Information given:
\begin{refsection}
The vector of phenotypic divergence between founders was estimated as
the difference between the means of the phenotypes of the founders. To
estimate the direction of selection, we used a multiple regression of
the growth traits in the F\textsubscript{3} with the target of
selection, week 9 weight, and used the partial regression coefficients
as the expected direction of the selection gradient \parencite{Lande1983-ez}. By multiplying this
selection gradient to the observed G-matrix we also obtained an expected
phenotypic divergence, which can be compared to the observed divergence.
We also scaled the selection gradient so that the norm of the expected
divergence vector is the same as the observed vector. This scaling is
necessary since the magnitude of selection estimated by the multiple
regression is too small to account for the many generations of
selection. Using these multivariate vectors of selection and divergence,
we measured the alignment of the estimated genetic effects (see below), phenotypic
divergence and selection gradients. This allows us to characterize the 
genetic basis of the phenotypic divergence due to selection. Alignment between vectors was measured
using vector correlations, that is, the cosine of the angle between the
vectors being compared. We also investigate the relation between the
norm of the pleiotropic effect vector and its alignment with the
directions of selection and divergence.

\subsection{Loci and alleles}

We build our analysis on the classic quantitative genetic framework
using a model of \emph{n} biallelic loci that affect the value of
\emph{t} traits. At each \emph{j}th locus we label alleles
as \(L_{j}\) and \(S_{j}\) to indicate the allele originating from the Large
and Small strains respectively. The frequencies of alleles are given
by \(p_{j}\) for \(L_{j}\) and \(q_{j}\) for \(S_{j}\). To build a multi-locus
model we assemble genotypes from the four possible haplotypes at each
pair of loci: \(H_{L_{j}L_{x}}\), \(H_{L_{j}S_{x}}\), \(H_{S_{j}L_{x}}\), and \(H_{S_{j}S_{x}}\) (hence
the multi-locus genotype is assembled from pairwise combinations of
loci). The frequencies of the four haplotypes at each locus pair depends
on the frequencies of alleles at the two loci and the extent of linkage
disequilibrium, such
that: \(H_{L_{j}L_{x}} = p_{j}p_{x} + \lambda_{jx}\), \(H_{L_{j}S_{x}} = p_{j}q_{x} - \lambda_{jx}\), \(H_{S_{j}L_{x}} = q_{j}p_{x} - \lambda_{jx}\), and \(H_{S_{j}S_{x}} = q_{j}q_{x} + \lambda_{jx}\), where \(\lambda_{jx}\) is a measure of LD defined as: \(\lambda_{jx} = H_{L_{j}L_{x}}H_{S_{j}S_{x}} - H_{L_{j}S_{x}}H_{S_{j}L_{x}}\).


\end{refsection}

Work required: Within the entries above, find every line where the string "multiple" occurs, and copy it.

Response:
estimate the direction of selection, we used a multiple regression of
necessary since the magnitude of selection estimated by the multiple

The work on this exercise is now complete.